2. En second lieu, l’intéressée se plaint que le droit interne ne lui offrait aucun recours en vue de remédier à la durée des procédures litigieuses. Elle invoque sur ce point l’article 13 de la Convention, qui dispose ainsi :
« Toute personne dont les droits et libertés reconnus dans la (...) Convention ont été violés, a droit à l’octroi d’un recours effectif devant une instance nationale, alors même que la violation aurait été commise par des personnes agissant dans l’exercice de leurs fonctions officielles. »
La Cour rappelle avoir considéré, dans l’affaire Vokurka c. République tchèque (décision précitée), que le recours indemnitaire prévu par la loi no 82/1998 dans sa version amendée était susceptible de redresser le non-respect de l’exigence de « délai raisonnable » au sens de l’article 6 § 1 de la Convention. Il existe donc dans l’ordre juridique tchèque un recours effectif, que la requérante aurait pu exercer au regard de la durée de la procédure no 2.

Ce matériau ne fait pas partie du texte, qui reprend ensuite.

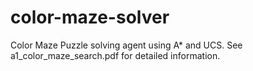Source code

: # color-maze-solver
Color Maze Puzzle solving agent using A* and UCS. See a1_color_maze_search.pdf for detailed information.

Il s’ensuit que ce grief est manifestement mal fondé, au sens de l’article 35 § 3, et doit être rejeté en application de l’article 35 § 4 de la Convention.
3. En conséquence, il convient de mettre fin à l’application de l’article 29 § 3 de la Convention et de déclarer le restant de la requête irrecevable.
Par ces motifs, la Cour, à l’unanimité,
Déclare le restant de la requête irrecevable.